At the time, CRUK said the activity was about testing how effective YouTube could be as a fundraising channel using the site’s vloggers, including Caspar Lee, Joe Sugg and Pixiwoo to spread the word.
Michael Docherty, the charity’s director of digital and supporter experience, admitted last year’s event had been “generic” in terms of its fundraising call-to-action, simply asking people to donate either via text or a ‘donate’ button on the screen. It also involved a simple 12-hour live-streamed telethon, in part because the charity had such a short lead time and had to focus on promoting the live stream.
This year the emphasis has been different. There are different fundraising mechanisms depending on the vlogger and what would resonate with their audience. For example, Anna Saccone donated a contribution from merchandise she sells on her blog while Zoella donated clothes that the charity then auctioned off.
“What we learnt last year is that the YouTubers and their audience really need to drive the fundraising mechanics. Last year, our calls-to-action were text-to-donate, hashtag to donate; more of a generic call. This year we made it really specific by tapping into what each YouTuber and their audience are in to. And we let the YouTubers drive it,” Docherty told Marketing Week.

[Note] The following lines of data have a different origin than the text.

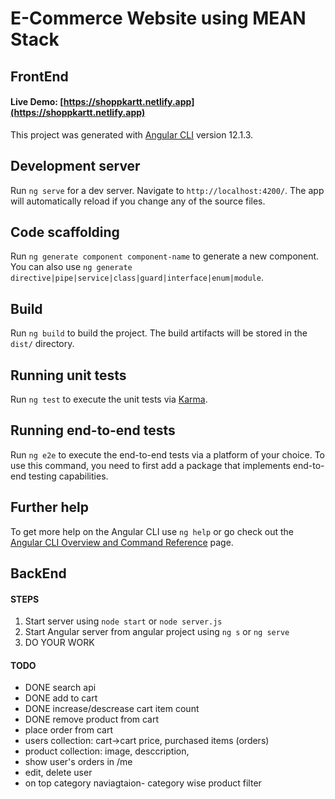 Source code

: # E-Commerce Website using MEAN Stack
## FrontEnd
#### Live Demo: [https://shoppkartt.netlify.app](https://shoppkartt.netlify.app)

This project was generated with [Angular CLI](https://github.com/angular/angular-cli) version 12.1.3.

## Development server

Run `ng serve` for a dev server. Navigate to `http://localhost:4200/`. The app will automatically reload if you change any of the source files.

## Code scaffolding

Run `ng generate component component-name` to generate a new component. You can also use `ng generate directive|pipe|service|class|guard|interface|enum|module`.

## Build

Run `ng build` to build the project. The build artifacts will be stored in the `dist/` directory.

## Running unit tests

Run `ng test` to execute the unit tests via [Karma](https://karma-runner.github.io).

## Running end-to-end tests

Run `ng e2e` to execute the end-to-end tests via a platform of your choice. To use this command, you need to first add a package that implements end-to-end testing capabilities.

## Further help

To get more help on the Angular CLI use `ng help` or go check out the [Angular CLI Overview and Command Reference](https://angular.io/cli) page.

## BackEnd

#### STEPS
1. Start server using `node start` or `node server.js`
2. Start Angular server from angular project using `ng s` or `ng serve`
3. DO YOUR WORK

#### TODO
- DONE search api
- DONE add to cart
- DONE increase/descrease cart item count
- DONE remove product from cart
- place order from cart
- users collection: cart->cart price, purchased items (orders)
- product collection: image, desccription, 
- show user's orders in /me
- edit, delete user
- on top category naviagtaion- category wise product filter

“A lot of the creative control sits with them. There are limits to the sorts of things we would be able to be associated with, but broadly this is driven by what they want to do.”
Docherty admits the TV telethon and YouTube activity are judged in different ways. The Channel 4 event is “all about generating income on the night” and has raised almost £25m between its launch in 2012 and the end of last year. On YouTube, by comparison, it raised almost £200,000 so far this year.
The hope for the YouTube activity is that it will “cultivate the audience of the future” and get a younger generation engaged with CRUK’s cause.
“The opportunity is for us to reach this audience that is difficult for us to reach through mainstream media and tends not to be as actively engaged with our cause. YouTube creates an opportunity for us to start a discussion and a relationship with our core audience of the future,” he said.
Building confidence is creating video
The work on Stand Up To Cancer has also been useful for CRUK in understanding how the wider charity can make use of YouTube. Docherty said that since the 2015 event, the charity has been “more confident” in creating videos on YouTube and has shifted the focus of its content creation from text-based leaflets to video.
For example, it now has immersive videos showing what a CT scan is like or exercises people can do after a mammogram.
“What we learnt last year is that the YouTubers and their audience really need to drive the fundraising mechanics.”
Michael Docherty, director of digital, Cancer Research UK
The aim for this content is to reach as many people with its messaging as possible. Currently up to 4 million people visit CRUK a month and it wants to ensure they can find information on how to make better lifestyle choices, on symptoms and to help them understand their treatment and the choices available to them.
CRUK is also looking at ways it can take an “always-on approach” online and marry up the SUTC campaign with the wider charity brand.
And with the televised telethon set to take place tonight (21 October), he said CRUK is also looking at the best approach to take to ensure that the Channel 4 event and wider activity on YouTube and social media more generally make the most of the opportunity to raise money for its key cause of funding research into cancer and saving lives.